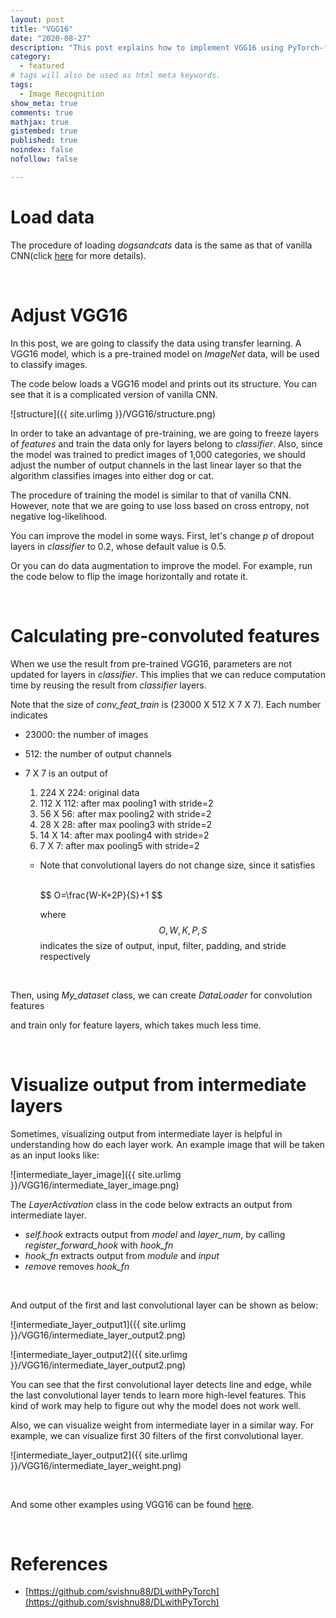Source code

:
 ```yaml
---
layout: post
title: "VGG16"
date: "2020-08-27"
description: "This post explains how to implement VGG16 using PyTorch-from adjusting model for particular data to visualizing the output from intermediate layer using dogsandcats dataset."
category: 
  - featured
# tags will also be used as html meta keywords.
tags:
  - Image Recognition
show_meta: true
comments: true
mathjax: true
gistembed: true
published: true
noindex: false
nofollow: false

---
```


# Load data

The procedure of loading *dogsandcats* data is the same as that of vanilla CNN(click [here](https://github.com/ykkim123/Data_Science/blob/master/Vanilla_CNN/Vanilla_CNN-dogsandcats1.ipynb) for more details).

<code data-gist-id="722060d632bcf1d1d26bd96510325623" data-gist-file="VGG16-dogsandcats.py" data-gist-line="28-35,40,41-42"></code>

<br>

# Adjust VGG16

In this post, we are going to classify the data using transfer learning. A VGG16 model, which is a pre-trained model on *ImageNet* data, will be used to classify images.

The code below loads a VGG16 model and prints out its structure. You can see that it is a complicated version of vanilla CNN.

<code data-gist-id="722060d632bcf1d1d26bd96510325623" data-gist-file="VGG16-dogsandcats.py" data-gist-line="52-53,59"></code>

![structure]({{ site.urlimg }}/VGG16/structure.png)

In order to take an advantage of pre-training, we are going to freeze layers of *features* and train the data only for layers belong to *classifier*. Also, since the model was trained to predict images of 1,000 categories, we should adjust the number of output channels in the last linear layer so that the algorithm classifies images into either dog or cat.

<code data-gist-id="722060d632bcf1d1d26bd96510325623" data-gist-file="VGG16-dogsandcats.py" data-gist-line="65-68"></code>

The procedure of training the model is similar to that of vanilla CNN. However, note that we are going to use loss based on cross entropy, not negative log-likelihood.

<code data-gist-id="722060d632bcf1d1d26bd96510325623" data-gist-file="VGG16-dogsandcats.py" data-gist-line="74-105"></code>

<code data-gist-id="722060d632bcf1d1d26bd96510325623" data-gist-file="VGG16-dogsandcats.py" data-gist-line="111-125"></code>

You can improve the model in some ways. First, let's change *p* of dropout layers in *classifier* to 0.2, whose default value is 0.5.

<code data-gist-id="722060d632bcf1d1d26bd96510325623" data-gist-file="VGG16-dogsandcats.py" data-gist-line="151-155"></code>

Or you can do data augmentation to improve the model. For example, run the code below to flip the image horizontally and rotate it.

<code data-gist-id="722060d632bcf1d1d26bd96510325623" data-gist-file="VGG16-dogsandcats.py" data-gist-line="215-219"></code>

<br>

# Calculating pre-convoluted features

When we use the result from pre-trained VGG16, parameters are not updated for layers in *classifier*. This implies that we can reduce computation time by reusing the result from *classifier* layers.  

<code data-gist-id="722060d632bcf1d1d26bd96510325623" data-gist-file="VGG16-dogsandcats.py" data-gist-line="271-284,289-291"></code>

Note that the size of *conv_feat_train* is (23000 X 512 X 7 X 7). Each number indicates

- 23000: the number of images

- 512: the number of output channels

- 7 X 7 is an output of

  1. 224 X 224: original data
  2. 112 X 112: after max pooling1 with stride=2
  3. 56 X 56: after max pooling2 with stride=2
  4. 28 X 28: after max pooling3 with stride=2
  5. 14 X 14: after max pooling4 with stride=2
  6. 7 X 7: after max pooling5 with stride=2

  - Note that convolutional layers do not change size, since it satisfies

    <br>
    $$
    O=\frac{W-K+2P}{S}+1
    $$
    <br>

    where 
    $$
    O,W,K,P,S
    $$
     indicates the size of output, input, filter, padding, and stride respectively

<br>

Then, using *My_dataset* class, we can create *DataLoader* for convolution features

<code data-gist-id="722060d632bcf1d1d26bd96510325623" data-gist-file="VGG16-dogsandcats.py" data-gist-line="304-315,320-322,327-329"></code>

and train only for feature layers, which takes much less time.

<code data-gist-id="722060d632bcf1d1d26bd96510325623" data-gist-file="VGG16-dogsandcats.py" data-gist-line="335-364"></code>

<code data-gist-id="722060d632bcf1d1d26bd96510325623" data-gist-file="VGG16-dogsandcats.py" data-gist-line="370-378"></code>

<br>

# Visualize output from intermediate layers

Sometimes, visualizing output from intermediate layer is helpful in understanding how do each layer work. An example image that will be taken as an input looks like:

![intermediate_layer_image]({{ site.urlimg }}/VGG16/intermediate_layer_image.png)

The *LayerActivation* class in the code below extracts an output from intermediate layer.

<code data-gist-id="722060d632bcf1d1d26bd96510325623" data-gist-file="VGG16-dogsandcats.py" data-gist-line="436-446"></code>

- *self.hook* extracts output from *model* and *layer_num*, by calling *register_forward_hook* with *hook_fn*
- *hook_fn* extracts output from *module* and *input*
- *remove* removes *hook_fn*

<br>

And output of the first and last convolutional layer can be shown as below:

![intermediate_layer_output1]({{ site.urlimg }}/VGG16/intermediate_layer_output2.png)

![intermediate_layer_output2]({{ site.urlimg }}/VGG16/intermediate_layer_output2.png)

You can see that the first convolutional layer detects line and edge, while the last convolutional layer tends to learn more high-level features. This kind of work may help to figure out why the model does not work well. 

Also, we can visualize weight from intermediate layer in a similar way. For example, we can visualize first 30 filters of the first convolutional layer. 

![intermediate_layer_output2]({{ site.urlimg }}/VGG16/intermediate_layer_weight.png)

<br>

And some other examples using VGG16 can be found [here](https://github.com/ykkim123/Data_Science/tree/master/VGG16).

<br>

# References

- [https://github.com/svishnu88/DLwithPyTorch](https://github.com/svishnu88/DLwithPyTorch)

# # # # # # #

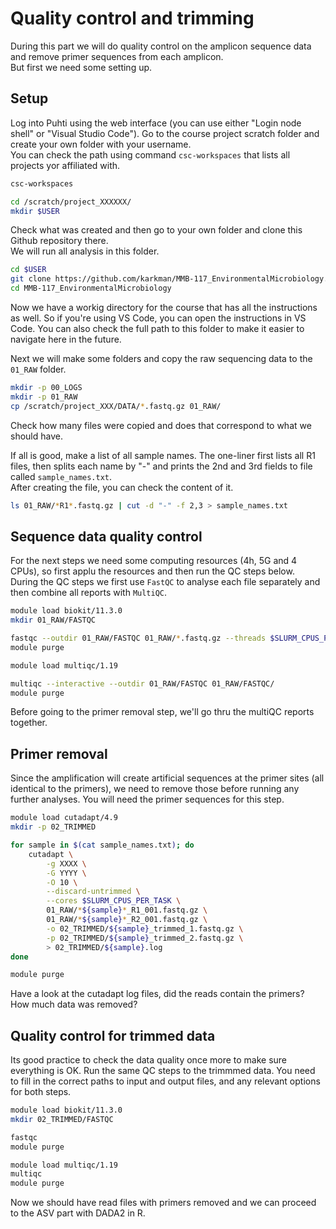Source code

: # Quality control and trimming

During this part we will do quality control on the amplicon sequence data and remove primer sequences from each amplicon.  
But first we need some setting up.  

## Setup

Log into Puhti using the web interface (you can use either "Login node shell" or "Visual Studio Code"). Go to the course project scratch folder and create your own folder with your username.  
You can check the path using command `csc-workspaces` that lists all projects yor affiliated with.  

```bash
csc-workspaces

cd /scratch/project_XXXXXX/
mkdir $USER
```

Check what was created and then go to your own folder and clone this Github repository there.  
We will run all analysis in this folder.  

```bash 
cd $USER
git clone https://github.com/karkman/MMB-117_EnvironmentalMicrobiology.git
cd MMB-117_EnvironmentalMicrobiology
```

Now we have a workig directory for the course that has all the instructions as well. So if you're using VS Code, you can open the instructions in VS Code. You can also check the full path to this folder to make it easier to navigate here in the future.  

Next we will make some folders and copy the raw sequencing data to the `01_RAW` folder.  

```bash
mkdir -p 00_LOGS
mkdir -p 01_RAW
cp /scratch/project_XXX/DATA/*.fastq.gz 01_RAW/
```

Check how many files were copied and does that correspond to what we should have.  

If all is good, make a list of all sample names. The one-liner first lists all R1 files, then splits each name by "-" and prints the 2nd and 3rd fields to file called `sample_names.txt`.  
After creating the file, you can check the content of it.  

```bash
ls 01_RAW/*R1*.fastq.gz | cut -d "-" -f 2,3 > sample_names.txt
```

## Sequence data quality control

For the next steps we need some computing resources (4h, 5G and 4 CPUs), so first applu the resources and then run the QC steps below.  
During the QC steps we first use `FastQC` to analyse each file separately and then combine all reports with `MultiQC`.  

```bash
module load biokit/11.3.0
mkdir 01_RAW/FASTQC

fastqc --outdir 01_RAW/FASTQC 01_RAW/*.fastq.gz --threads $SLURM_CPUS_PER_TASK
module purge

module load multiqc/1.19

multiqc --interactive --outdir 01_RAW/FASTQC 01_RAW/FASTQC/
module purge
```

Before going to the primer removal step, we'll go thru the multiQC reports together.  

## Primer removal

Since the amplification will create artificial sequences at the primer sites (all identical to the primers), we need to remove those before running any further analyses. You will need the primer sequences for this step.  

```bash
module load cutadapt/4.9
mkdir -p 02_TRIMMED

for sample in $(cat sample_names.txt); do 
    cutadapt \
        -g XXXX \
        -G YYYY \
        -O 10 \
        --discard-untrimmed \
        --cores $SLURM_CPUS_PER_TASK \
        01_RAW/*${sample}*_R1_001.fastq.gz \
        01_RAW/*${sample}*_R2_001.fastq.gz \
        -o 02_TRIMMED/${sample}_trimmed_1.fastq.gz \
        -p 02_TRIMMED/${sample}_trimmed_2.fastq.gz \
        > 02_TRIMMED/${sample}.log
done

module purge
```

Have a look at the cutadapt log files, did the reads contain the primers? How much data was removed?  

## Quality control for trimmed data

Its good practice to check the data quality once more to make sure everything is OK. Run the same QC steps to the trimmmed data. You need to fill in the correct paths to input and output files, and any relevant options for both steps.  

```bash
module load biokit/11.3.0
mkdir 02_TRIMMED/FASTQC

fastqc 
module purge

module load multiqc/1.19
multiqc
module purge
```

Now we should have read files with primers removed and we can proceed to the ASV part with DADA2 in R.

# # # # # # #

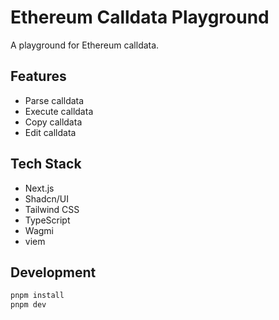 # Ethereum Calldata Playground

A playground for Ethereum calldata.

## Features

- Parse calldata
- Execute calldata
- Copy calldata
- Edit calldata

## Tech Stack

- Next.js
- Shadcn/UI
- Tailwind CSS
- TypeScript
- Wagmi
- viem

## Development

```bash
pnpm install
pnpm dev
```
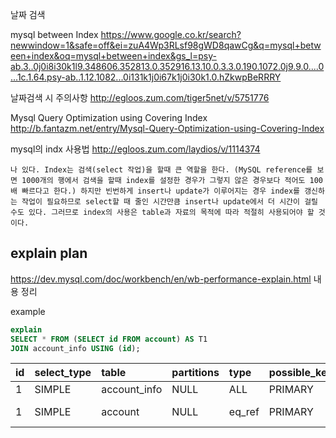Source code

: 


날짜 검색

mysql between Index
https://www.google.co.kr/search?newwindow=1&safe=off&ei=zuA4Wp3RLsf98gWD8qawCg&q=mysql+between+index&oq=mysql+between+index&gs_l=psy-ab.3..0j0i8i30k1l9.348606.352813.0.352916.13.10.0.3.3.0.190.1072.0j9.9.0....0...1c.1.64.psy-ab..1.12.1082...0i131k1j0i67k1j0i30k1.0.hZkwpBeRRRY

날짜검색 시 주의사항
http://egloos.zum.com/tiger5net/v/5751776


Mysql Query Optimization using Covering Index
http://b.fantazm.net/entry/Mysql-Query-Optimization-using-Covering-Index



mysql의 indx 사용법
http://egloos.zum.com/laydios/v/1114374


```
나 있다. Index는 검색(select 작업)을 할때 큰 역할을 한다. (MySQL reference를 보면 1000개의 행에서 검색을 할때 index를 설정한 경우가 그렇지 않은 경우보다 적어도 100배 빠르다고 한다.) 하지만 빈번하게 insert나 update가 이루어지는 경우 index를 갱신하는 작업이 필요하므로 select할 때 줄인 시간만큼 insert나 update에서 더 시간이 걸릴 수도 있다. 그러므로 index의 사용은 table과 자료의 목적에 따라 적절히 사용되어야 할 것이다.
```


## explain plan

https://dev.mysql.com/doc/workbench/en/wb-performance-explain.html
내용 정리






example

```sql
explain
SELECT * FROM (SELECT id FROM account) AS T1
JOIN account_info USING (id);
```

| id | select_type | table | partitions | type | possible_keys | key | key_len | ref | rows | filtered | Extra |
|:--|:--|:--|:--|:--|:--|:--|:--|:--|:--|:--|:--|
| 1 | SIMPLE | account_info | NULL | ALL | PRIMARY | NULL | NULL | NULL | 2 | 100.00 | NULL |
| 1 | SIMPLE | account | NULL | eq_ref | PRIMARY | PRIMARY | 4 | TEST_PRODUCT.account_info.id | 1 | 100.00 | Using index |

# # # # # # #

### Instructions for the task
Find the line with "- Edit calldata" and the line with "Mysql Query Optimization using Covering Index" in the records above. Copy both and all lines between them exactly, without pictures.

### Solution
- Edit calldata

## Tech Stack

- Next.js
- Shadcn/UI
- Tailwind CSS
- TypeScript
- Wagmi
- viem

## Development

```bash
pnpm install
pnpm dev
```
Source code

: 


날짜 검색

mysql between Index
https://www.google.co.kr/search?newwindow=1&safe=off&ei=zuA4Wp3RLsf98gWD8qawCg&q=mysql+between+index&oq=mysql+between+index&gs_l=psy-ab.3..0j0i8i30k1l9.348606.352813.0.352916.13.10.0.3.3.0.190.1072.0j9.9.0....0...1c.1.64.psy-ab..1.12.1082...0i131k1j0i67k1j0i30k1.0.hZkwpBeRRRY

날짜검색 시 주의사항
http://egloos.zum.com/tiger5net/v/5751776


Mysql Query Optimization using Covering Index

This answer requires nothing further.